**AIM OF THE TASK**.
Would you please copy each line of the data in which the string "than" occurs?

▬▬▬

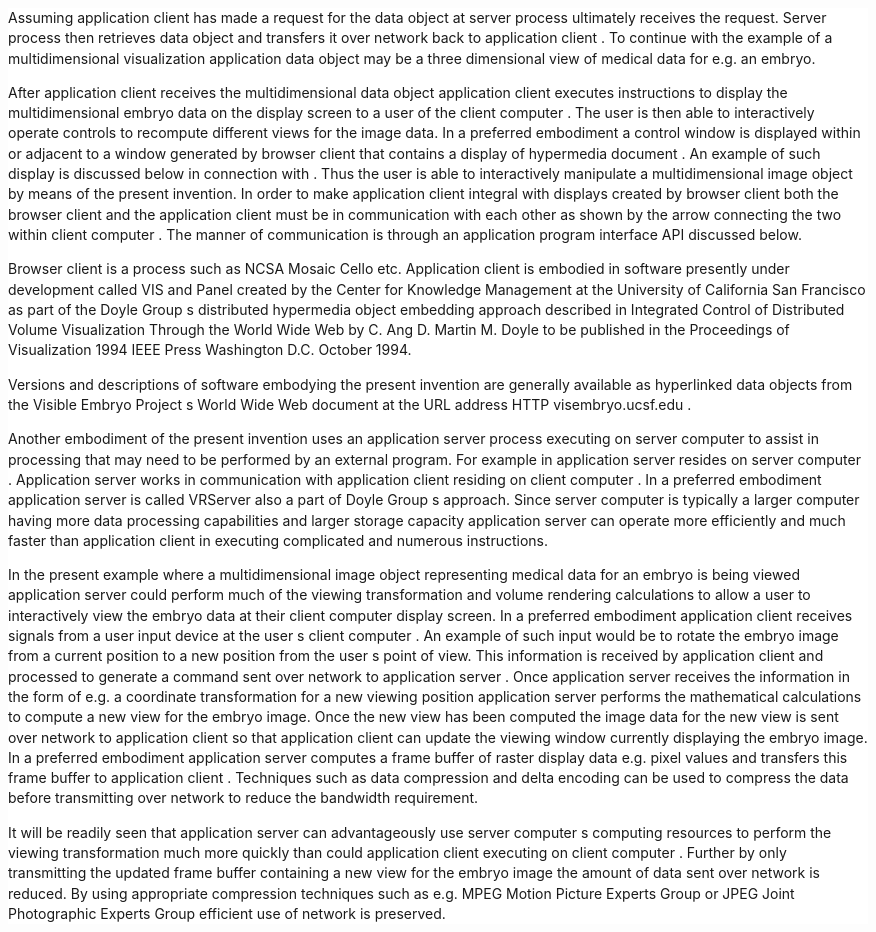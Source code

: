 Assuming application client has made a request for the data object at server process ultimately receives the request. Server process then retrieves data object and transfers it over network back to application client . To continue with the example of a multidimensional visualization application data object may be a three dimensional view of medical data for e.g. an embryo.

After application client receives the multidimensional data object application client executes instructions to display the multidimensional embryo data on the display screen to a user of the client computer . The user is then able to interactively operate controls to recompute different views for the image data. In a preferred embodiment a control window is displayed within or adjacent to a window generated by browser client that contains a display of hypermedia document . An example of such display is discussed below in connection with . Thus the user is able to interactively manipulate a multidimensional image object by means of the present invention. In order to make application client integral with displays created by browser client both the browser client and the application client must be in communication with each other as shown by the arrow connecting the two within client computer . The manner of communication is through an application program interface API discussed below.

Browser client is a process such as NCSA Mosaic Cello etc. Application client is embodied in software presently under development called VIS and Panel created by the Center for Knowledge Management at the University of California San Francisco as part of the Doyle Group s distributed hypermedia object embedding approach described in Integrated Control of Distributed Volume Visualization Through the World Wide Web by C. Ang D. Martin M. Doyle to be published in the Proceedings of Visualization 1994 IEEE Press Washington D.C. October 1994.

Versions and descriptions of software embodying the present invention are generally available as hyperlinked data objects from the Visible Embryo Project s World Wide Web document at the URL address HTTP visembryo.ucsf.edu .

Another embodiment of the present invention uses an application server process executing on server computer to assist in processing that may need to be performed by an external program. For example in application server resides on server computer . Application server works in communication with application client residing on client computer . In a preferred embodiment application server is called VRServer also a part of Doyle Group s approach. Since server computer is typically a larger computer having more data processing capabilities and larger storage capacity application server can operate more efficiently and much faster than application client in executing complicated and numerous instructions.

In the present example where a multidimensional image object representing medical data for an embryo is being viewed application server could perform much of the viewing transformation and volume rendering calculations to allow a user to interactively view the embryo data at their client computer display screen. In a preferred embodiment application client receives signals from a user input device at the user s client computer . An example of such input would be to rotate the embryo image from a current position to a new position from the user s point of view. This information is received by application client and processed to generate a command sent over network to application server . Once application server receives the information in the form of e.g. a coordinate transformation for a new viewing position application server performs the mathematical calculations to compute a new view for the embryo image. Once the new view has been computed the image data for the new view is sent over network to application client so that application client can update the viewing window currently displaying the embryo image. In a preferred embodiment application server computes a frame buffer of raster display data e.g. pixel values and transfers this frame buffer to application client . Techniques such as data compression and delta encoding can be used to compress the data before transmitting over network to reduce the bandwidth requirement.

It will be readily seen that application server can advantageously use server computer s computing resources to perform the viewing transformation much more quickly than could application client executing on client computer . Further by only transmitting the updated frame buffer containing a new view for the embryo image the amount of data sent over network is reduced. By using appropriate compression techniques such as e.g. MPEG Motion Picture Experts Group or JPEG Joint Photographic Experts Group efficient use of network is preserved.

▬▬▬

**EXERCISE RESPONSE**.
Another embodiment of the present invention uses an application server process executing on server computer to assist in processing that may need to be performed by an external program. For example in application server resides on server computer . Application server works in communication with application client residing on client computer . In a preferred embodiment application server is called VRServer also a part of Doyle Group s approach. Since server computer is typically a larger computer having more data processing capabilities and larger storage capacity application server can operate more efficiently and much faster than application client in executing complicated and numerous instructions.
It will be readily seen that application server can advantageously use server computer s computing resources to perform the viewing transformation much more quickly than could application client executing on client computer . Further by only transmitting the updated frame buffer containing a new view for the embryo image the amount of data sent over network is reduced. By using appropriate compression techniques such as e.g. MPEG Motion Picture Experts Group or JPEG Joint Photographic Experts Group efficient use of network is preserved.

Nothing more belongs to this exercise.